Buck’s interest in exotic creatures began when he returned home from his first trip out of the country, bringing back with him wild birds. After selling the wild birds and making a hefty profit, Buck realized how he wanted to spend his future. Buck then continued to travel the globe and successfully captured other exotic animals, such as lions, tigers, and monkeys, and sold them in the U.S.
The opening of his own zoo in Massapequa, New York, called “Jungle Camp,” increased Buck’s celebrity. The main attraction at the camp was “Monkey Mountain”; a 70 foot tall exhibit featuring 500 rhesus monkeys! In 1934, Buck took the camp to the Century of Progress Exposition in Chicago and then to the 1939 New York World’s Fair.
In between and during Buck’s traveling he dialoged about his wild adventures in his best selling book Bring ‘Em Back Alive, and acted and directed in jungle adventure films. The films included Wild Cargo, Jungle Cavalade, Jacare, and the Abbott and Costello film, Africa Screams.

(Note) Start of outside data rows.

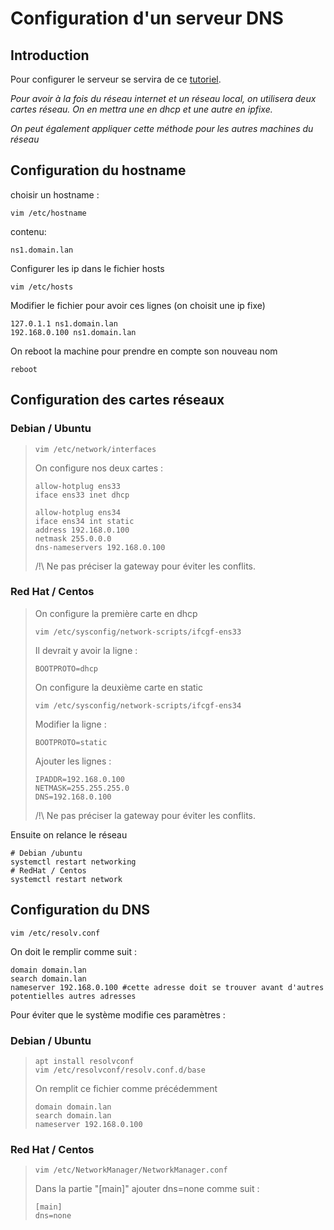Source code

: # Configuration d'un serveur DNS

## Introduction
Pour configurer le serveur se servira de ce [tutoriel](https://www.supinfo.com/articles/single/1709-mise-place-serveur-dns-avec-bind9).

_Pour avoir à la fois du réseau internet et un réseau local, on utilisera deux cartes réseau. On en mettra une en dhcp et une autre en ipfixe._

_On peut également appliquer cette méthode pour les autres machines du réseau_

## Configuration du hostname
choisir un hostname :
```
vim /etc/hostname
```
contenu:
```
ns1.domain.lan
```
Configurer les ip dans le fichier hosts
```
vim /etc/hosts
```
Modifier le fichier pour avoir ces lignes (on choisit une ip fixe)
```
127.0.1.1 ns1.domain.lan
192.168.0.100 ns1.domain.lan
```
On reboot la machine pour prendre en compte son nouveau nom
```
reboot
```
## Configuration des cartes réseaux

### Debian / Ubuntu

>```
>vim /etc/network/interfaces
>```
>On configure nos deux cartes :
>```
>allow-hotplug ens33
>iface ens33 inet dhcp
>
>allow-hotplug ens34
>iface ens34 int static
>address 192.168.0.100
>netmask 255.0.0.0
>dns-nameservers 192.168.0.100
>```
>/!\ Ne pas préciser la gateway pour éviter les conflits.

### Red Hat / Centos
>On configure la première carte en dhcp
>```
>vim /etc/sysconfig/network-scripts/ifcgf-ens33
>```
>Il devrait y avoir la ligne :
>```
>BOOTPROTO=dhcp
>```
>On configure la deuxième carte en static
>```
>vim /etc/sysconfig/network-scripts/ifcgf-ens34
>```
>Modifier la ligne :
>```
>BOOTPROTO=static
>```
>Ajouter les lignes :
>```
>IPADDR=192.168.0.100
>NETMASK=255.255.255.0
>DNS=192.168.0.100
>```
>/!\ Ne pas préciser la gateway pour éviter les conflits.

Ensuite on relance le réseau
```
# Debian /ubuntu
systemctl restart networking
# RedHat / Centos
systemctl restart network
```

## Configuration du DNS
```
vim /etc/resolv.conf
```
On doit le remplir comme suit :
```
domain domain.lan
search domain.lan
nameserver 192.168.0.100 #cette adresse doit se trouver avant d'autres potentielles autres adresses
```
Pour éviter que le système modifie ces paramètres :
### Debian / Ubuntu
>```
>apt install resolvconf
>vim /etc/resolvconf/resolv.conf.d/base
>```
>On remplit ce fichier comme précédemment
>```
>domain domain.lan
>search domain.lan
>nameserver 192.168.0.100
>```
### Red Hat / Centos
>```
>vim /etc/NetworkManager/NetworkManager.conf
>```
>Dans la partie "[main]" ajouter dns=none comme suit :
>```
>[main]
>dns=none
>```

Throughout his lifetime it is estimated that Frank Buck brought back 49 elephants, 60 tigers, 9 pigmy water buffalos, 2 giraffes, 40 kangaroos and wallabies, 90 pythons, over 100,000 wild birds and more than 500 other different species! His legacy still remains in Gainesville, Texas, as the local zoo changed their name in 1954 to the Frank Buck Zoo in order to honor the pioneer of modern era zoos.